As for why I need to output as complex data, bitwarden returns are complex and nearly completely lacking in required fields. The only required field is the name of the secret; even username and password are not required for a valid login object. Given that, and the fact there is no means for users to specify output format when calling Get-Secret, I feel that the only way to properly implement an extension is to return the entire complex secret. Otherwise I'd be at risk of producing false-negatives.

For now I guess I'll just design the extension to handle any conversion of nested hashtable properties into SecureString itself. Nested HashTables may not be 'supported', but they're not banned either; SecretManagement will return them. Outputting as JSON is not appealing; it defeats the purpose of writing an extension to retrieve secrets as useful PowerShell objects. I can get JSON direct from the underlying CLI.

PaulHigin commented 2 years ago

Maybe you could write a wrapper for SecretManagement that converts json-hashtable, and hides the fact that you are actually storing a json string.

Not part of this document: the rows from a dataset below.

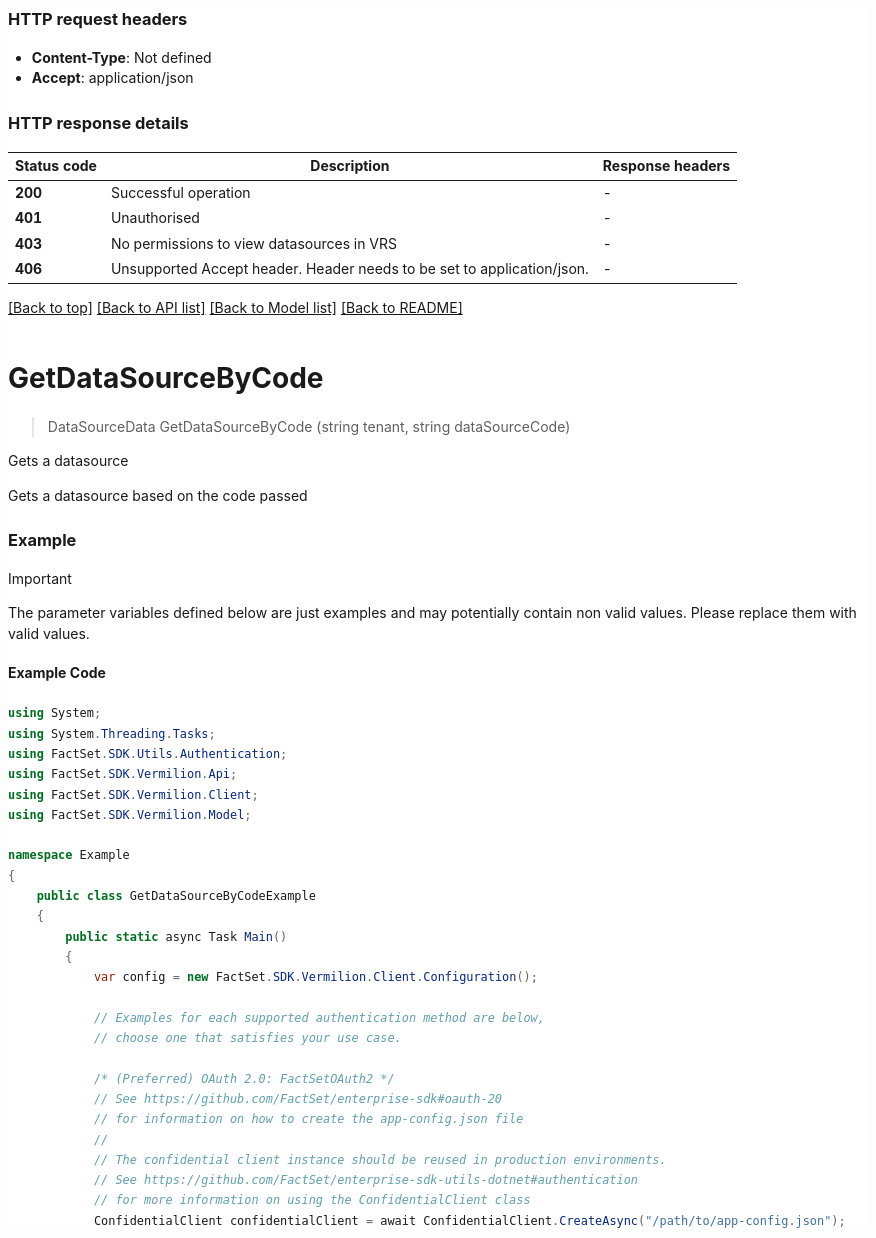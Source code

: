 ### HTTP request headers

 - **Content-Type**: Not defined
 - **Accept**: application/json


### HTTP response details
| Status code | Description | Response headers |
|-------------|-------------|------------------|
| **200** | Successful operation |  -  |
| **401** | Unauthorised |  -  |
| **403** | No permissions to view datasources in VRS |  -  |
| **406** | Unsupported Accept header. Header needs to be set to application/json. |  -  |

[[Back to top]](#) [[Back to API list]](../README.md#documentation-for-api-endpoints) [[Back to Model list]](../README.md#documentation-for-models) [[Back to README]](../README.md)


<a name="getdatasourcebycode"></a>
# **GetDataSourceByCode**
> DataSourceData GetDataSourceByCode (string tenant, string dataSourceCode)

Gets a datasource

Gets a datasource based on the code passed

### Example

> [!IMPORTANT]
> The parameter variables defined below are just examples and may potentially contain non valid values. Please replace them with valid values.

#### Example Code

```csharp
using System;
using System.Threading.Tasks;
using FactSet.SDK.Utils.Authentication;
using FactSet.SDK.Vermilion.Api;
using FactSet.SDK.Vermilion.Client;
using FactSet.SDK.Vermilion.Model;

namespace Example
{
    public class GetDataSourceByCodeExample
    {
        public static async Task Main()
        {
            var config = new FactSet.SDK.Vermilion.Client.Configuration();

            // Examples for each supported authentication method are below,
            // choose one that satisfies your use case.

            /* (Preferred) OAuth 2.0: FactSetOAuth2 */
            // See https://github.com/FactSet/enterprise-sdk#oauth-20
            // for information on how to create the app-config.json file
            //
            // The confidential client instance should be reused in production environments.
            // See https://github.com/FactSet/enterprise-sdk-utils-dotnet#authentication
            // for more information on using the ConfidentialClient class
            ConfidentialClient confidentialClient = await ConfidentialClient.CreateAsync("/path/to/app-config.json");
```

marshallwp commented 2 years ago

Wouldn't that make SecretManagement entirely superfluous? No standardized interface, no common implementation. I suppose I could create a Proxy Function to extend Microsoft.PowerShell.SecretManagement\Get-Secret with logic that intercepts JSON output and converts it, but that would impact all use of SecretManagment.

Would it be possible to add a configuration option during Register-SecretVault that delegates responsibility for handling the abscence/presence of -AsPlainText to the implementing extension at a per-vault level? Something similar to the SetSecretSupportsMetadata; maybe GetSecretAssumeSecure?

PaulHigin commented 2 years ago

Would it be possible to add a configuration option during Register-SecretVault that delegates responsibility for handling the abscence/presence of -AsPlainText to the implementing extension at a per-vault level?

No, this is considered a security feature.

Wrapper commands are a common way to extend functionality. Or you can create an Enhancement issue request to make recursive hashtable a supported SecretManagement type. I am not sure if it would be accepted or how quickly it would be implemented. If there doesn't seem to be a large need, it may not be accepted.

marshallwp commented 2 years ago

Have worked around this issue to my satisfaction. Still not ideal, but it is reliable and functional.